I personally LOVE the Trader Joe’s brand – which isn’t surprising, since I’m basically #obsessed with all things Trader Joe’s. Irregardless, their cashew butter (pictured in a photo above) provides the perfect amount of oil, so the cookies spread just enough and have only a tiny bit of oil to the touch. My suggestion is try the recipe a few times with different cashew butters and decide for yourself what you like best about each :)
Also, as I mentioned earlier, these cookies can easily be made dairy-free! I normally use either semi-sweet or dark chocolate chips – but you may have noticed that the chocolate isn’t very ‘chip-like’ in these photos. I happened to be making this batch for a friend of my mom’s who is currently following a dairy-free diet, and so I had to make a substitution. You can find dairy-free chocolate chips in the natural & organic section of your local grocery store, but I prefer locally-made Taza Chocolate (based in Somerville!), which is an unrefined, stone ground chocolate. They take organic cacao beans and grind them using traditional Mexican stone mills. Their chocolate is minimally processed and – bonus! – naturally gluten and dairy-free. Not to mention, it’s unbelievably flavorful and delicious! If you haven’t already been to their factory for a tour – YOU. MUST. GO.

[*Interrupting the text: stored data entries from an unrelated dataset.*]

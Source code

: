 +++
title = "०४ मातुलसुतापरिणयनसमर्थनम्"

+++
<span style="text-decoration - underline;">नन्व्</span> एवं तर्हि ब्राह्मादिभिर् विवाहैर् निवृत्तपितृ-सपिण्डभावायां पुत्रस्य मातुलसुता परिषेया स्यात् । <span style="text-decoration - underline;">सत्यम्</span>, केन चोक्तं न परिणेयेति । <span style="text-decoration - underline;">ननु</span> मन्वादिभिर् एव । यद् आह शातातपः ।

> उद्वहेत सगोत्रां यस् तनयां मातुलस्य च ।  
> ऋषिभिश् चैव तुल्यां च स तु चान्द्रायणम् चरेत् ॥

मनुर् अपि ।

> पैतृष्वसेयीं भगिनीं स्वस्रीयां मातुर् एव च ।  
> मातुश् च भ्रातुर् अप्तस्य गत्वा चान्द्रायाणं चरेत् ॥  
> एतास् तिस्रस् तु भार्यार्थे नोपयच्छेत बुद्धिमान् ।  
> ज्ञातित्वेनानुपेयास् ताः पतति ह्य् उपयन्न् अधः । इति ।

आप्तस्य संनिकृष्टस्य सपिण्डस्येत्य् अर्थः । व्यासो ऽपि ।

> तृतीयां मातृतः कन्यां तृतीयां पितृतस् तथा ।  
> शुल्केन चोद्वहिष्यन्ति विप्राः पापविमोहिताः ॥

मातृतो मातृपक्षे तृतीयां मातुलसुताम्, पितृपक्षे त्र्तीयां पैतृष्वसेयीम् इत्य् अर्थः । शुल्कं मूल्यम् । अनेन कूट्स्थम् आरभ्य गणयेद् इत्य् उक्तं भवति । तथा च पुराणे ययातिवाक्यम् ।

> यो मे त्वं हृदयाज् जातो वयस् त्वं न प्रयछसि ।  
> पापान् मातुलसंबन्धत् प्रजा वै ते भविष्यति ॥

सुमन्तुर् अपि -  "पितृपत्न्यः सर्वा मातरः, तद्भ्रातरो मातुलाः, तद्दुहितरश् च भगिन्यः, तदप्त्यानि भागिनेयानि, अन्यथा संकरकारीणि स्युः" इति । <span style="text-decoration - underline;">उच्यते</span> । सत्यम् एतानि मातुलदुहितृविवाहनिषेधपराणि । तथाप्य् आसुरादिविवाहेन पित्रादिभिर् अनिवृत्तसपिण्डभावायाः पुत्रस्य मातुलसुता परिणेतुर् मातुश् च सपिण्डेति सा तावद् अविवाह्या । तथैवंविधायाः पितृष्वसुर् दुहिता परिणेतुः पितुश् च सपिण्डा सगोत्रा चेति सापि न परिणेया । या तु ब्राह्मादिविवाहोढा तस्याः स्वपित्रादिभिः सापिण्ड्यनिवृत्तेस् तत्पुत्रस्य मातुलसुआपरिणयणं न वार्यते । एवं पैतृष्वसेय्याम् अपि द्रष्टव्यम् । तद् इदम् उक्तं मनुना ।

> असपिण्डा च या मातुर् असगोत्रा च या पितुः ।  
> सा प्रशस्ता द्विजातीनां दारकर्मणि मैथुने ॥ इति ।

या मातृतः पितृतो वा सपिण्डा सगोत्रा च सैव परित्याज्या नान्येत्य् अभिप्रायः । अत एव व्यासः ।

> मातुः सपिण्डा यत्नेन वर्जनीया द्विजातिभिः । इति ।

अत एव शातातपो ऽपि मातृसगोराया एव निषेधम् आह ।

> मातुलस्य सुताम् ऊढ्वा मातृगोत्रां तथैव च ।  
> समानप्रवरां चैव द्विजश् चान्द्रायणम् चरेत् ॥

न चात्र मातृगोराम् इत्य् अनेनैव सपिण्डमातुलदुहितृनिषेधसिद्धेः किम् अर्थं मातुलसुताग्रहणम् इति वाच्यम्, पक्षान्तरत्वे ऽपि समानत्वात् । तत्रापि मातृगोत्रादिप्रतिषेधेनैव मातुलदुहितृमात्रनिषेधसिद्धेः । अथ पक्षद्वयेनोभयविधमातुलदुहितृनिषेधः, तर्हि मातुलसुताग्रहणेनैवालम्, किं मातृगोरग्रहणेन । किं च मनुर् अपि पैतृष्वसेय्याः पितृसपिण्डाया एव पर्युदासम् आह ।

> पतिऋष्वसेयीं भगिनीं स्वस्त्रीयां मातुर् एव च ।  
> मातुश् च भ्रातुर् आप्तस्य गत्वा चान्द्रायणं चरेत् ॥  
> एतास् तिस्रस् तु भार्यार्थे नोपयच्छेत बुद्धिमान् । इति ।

Two words: chocolate samples.
(I promise this post isn’t being sponsored by Taza Chocolate OR Trader Joe’s – I just really, really, reallyyy love their products!)
- 1 cup cashew butter
- ½ cup coconut sugar
- 1 large egg
- 1 teaspoon vanilla
- 1 teaspoon baking soda
- ¼ teaspoon salt
- ½ cup chocolate chips
- Preheat the oven to 350 degrees F; line cookie sheet with parchment paper.
- Add all ingredients - except chocolate chips - to a large bowl and beat with an electric mixer until smooth. Stir in chocolate chips by hand, with a spatula or wooden spoon.
- Roll into 1-inch balls and place roughly 2 inches apart on cookie sheet. Bake 9-10 minutes, until cookies appear to be browning at the edges - they may seem a little soft in the middle, but that is okay!
- Cool 5-10 minutes then transfer to wire rack.
Recipe From: Whole and Heavenly Oven | Flourless Cashew Butter Chocolate Chip Cookies
Oh, and if you guys happen to come across my cooking skillz in your travels, do you mind sending ’em back this way? The struggle is oh-so-real over here.